“Meus cumprimentos ao presidente Gabriel que ontem esteve no Senado enfrentando com altivez, com assertividade, um debate importante para o País e revestindo o Banco Central da sua institucionalidade e da sua força que é fundamental para que nós possamos ser também uma indústria regulada e supervisionada”, disse na abertura do Fórum de Bem-Estar Financeiro, organizado pelo Sicredi.
Na terça, Galípolo chegou a dizer que se o Senado quer melhorar a governança do BC, então que, “pelo amor de Deus”, aprove a autonomia da instituição.

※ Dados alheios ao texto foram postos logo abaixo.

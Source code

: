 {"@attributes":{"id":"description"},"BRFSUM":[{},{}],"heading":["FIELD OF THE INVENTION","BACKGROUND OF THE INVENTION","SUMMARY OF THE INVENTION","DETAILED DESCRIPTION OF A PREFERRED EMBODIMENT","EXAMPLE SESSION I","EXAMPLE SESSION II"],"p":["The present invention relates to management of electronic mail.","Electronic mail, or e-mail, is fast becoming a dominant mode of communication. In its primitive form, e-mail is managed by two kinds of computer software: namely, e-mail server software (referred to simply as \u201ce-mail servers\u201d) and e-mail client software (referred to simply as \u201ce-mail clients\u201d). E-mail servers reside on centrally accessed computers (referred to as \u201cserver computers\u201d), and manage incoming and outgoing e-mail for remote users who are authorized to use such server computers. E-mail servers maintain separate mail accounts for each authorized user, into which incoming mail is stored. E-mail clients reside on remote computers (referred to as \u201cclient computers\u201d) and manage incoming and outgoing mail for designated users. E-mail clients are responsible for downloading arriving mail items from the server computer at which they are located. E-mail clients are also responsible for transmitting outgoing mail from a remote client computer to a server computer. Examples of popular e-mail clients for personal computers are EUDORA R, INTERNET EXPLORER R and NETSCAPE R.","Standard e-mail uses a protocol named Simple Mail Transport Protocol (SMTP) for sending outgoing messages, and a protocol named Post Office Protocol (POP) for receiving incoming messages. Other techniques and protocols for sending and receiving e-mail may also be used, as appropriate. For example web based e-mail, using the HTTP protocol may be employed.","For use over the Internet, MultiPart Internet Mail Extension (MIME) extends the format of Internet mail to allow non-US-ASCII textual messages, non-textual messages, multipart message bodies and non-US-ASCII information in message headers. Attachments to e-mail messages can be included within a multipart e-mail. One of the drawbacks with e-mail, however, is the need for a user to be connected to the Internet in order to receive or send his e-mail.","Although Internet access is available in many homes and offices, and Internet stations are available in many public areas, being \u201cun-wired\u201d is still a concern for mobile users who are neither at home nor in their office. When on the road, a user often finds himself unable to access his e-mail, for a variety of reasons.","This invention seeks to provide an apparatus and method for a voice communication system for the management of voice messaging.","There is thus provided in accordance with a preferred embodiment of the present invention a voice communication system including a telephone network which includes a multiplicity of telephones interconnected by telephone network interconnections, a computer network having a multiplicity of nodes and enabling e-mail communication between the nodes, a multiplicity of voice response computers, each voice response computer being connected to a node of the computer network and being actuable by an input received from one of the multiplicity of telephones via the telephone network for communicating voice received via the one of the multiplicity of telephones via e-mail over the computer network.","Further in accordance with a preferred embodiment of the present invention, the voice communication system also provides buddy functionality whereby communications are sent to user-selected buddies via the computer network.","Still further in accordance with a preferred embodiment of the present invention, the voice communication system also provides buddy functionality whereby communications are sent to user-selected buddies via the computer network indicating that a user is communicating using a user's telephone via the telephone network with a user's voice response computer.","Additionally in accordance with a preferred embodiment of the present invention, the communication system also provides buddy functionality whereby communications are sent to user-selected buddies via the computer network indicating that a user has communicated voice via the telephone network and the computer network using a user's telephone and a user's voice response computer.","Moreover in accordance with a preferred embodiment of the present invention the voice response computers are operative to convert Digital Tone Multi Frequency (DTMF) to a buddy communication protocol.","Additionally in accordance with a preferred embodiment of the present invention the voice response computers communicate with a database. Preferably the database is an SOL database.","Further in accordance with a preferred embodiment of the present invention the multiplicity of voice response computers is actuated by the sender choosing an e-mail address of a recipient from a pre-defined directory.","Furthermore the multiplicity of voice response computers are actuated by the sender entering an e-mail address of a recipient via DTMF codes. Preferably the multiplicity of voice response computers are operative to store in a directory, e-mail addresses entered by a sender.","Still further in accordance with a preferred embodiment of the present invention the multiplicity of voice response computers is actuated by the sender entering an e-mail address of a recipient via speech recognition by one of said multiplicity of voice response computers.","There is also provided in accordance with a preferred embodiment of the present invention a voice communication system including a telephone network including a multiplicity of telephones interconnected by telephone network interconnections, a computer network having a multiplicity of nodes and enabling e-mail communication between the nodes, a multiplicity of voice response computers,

Sidney reiterou que o patamar de juros no Brasil está muito elevado e que nenhum dos brasileiros, muito menos o setor bancário, quer permanecer neste estado, visto que juros altos aumentam o risco de crédito, de inadimplência e de risco de calote, além de comprometerem mais a renda das famílias e levarem a um endividamento que não é saudável. “É uma falácia quando, portanto, apontam para o setor bancário que nós gostamos ou queremos juros altos”, reforça.
O presidente da Febraban mencionou ainda que o BC está fazendo um trabalho de redução da taxa Selic, ainda muito modesto em razão de fatos que não têm permitido um ritmo mais acelerado da queda da taxa de juros. Na ocasião, Sidney não detalhou quais seriam esses fatos.